Task description: Please copy the data exactly as it stands, minus the images.

Material for this exercise section start

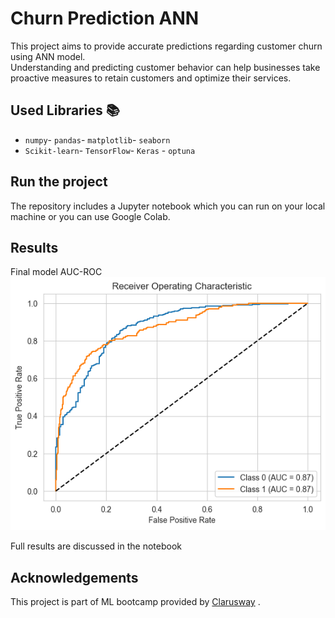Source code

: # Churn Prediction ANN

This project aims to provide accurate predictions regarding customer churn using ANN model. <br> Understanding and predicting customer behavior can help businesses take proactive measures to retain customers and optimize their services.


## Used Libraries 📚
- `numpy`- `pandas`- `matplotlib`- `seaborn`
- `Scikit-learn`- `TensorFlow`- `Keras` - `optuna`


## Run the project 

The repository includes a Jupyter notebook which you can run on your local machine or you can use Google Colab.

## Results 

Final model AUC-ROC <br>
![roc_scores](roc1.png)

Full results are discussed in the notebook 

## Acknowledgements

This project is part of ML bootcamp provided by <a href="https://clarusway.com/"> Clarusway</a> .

Material for this exercise section end

Output of the exercise:
Source code

: # Churn Prediction ANN

This project aims to provide accurate predictions regarding customer churn using ANN model. <br> Understanding and predicting customer behavior can help businesses take proactive measures to retain customers and optimize their services.


## Used Libraries 📚
- `numpy`- `pandas`- `matplotlib`- `seaborn`
- `Scikit-learn`- `TensorFlow`- `Keras` - `optuna`


## Run the project 

The repository includes a Jupyter notebook which you can run on your local machine or you can use Google Colab.

## Results 

Final model AUC-ROC <br>
![roc_scores](roc1.png)

Full results are discussed in the notebook 

## Acknowledgements

This project is part of ML bootcamp provided by <a href="https://clarusway.com/"> Clarusway</a> .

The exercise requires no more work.